このドキュメントの内容は、特定のソフトウェアやハードウェアのバージョンに限定されるものではありません。
このドキュメントの情報は、特定のラボ環境にあるデバイスに基づいて作成されたものです。このドキュメントで使用するすべてのデバイスは、クリアな(デフォルト)設定で作業を開始しています。本稼働中のネットワークでは、各コマンドによって起こる可能性がある影響を十分確認してください。
コンフィギュレーションをバックアップおよび復元するには、いくつかの方法があります。
ルータから TFTP サーバにコンフィギュレーションをコピーし、さらに別のルータに復元するには、次の手順を段階的に実行します。この方法を進める前に、ネットワーク上に TFTP サーバが存在しており、そのサーバへの IP 接続が可能であることを確認します。
Router> プロンプトで enable コマンドを発行し、プロンプトが表示されたら必要なパスワードを入力します。
プロンプトが Router# に変化し、ルータが現在は特権モードであることを示します。
この設定ファイルを TFTP サーバーにコピーします。
CE_2#copy running-config tftp: Address or name of remote host []? 10.104.207.171 Destination filename [ce_2-confg]? backup_cfg_for_my_router !! 1030 bytes copied in 2.489 secs (395 bytes/sec) CE_2#
テキスト エディタを使用してコンフィギュレーション ファイルを開きます。AAAで始まる行を検索して削除します。

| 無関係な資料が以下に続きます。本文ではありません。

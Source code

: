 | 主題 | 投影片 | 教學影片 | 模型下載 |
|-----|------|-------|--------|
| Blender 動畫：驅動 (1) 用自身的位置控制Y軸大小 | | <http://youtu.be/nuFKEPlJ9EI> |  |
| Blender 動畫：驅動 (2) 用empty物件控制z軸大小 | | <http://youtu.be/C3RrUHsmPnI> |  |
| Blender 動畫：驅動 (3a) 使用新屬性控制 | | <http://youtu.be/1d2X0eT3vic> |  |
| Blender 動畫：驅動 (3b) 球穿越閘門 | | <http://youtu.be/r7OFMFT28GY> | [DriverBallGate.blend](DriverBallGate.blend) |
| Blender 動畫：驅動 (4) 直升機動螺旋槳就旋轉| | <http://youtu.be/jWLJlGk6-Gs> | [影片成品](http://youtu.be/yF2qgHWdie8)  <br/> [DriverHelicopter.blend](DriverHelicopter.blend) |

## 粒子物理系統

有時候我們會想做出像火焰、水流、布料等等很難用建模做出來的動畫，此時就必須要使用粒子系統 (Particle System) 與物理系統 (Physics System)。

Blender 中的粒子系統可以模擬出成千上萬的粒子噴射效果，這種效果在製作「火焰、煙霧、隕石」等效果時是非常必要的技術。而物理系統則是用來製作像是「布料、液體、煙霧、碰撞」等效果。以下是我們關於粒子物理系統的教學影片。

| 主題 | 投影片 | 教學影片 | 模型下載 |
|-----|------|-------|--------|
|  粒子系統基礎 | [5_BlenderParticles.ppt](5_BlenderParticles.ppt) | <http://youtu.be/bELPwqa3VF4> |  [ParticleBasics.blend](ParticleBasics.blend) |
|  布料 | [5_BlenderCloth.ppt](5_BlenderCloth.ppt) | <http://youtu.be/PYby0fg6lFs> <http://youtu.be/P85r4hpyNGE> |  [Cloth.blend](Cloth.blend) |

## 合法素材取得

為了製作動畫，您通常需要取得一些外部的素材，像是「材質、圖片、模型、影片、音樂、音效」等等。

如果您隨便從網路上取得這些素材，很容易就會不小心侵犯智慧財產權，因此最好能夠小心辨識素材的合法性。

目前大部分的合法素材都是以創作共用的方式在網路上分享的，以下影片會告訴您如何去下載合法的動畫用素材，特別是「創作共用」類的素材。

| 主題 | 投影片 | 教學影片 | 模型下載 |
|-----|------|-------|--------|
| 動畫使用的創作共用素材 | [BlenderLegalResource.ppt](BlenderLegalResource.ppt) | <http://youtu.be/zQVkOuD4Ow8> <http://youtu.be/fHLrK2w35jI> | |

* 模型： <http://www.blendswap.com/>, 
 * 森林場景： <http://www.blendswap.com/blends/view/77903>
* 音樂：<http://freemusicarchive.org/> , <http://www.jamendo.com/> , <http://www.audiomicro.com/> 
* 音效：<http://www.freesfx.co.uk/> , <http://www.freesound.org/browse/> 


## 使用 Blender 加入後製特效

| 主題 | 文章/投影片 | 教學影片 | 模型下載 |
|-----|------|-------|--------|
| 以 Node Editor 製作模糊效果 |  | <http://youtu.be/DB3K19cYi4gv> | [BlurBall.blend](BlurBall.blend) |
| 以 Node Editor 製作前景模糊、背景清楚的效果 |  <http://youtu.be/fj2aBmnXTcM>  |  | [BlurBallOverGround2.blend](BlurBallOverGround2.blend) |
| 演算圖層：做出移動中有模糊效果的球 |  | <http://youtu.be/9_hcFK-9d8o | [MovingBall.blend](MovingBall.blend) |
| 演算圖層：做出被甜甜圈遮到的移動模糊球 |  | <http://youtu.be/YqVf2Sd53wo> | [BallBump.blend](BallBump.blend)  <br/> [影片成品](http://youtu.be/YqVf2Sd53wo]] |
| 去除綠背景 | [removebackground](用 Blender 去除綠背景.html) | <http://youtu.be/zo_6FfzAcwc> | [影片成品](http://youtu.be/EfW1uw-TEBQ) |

コンフィギュレーション ファイルを、TFTP サーバから、特権(enable)モードの新しいルータ(基本のコンフィギュレーションが設定されている)にコピーします。
Router#copy tftp: running-config Address or name of remote host []? 10.104.207.171 Source filename []? backup_cfg_for_my_router Destination filename [running-config]? Accessing tftp://10.66.64.10/backup_cfg_for_my_router... Loading backup_cfg_for_router from 10.104.207.171 (via FastEthernet0/0): ! [OK - 1030 bytes] 1030 bytes copied in 9.612 secs (107 bytes/sec) CE_2#
この手順では、TFTP サーバの代わりに FTP サーバを使用できます。
Router> プロンプトで enable コマンドを発行し、プロンプトが表示されたら必要なパスワードを入力します。
プロンプトが Router# に変化し、ルータが現在は特権モードであることを示します。
FTP のユーザ名とパスワードを設定します。
CE_2#configure terminal CE_2(config)#ip ftp username cisco CE_2(config)#ip ftp password cisco123 CE_2(config)#end CE_2#
コンフィギュレーションを FTP サーバにコピーします。
CE_2#copy running-config ftp: Address or name of remote host []? 10.66.64.10 Destination filename [ce_2-confg]? backup_cfg_for_router Writing backup_cfg_for_router ! 1030 bytes copied in 3.341 secs (308 bytes/sec) CE_2#
テキスト エディタを使用してコンフィギュレーション ファイルを開きます。AAAで始まる行を検索して削除します。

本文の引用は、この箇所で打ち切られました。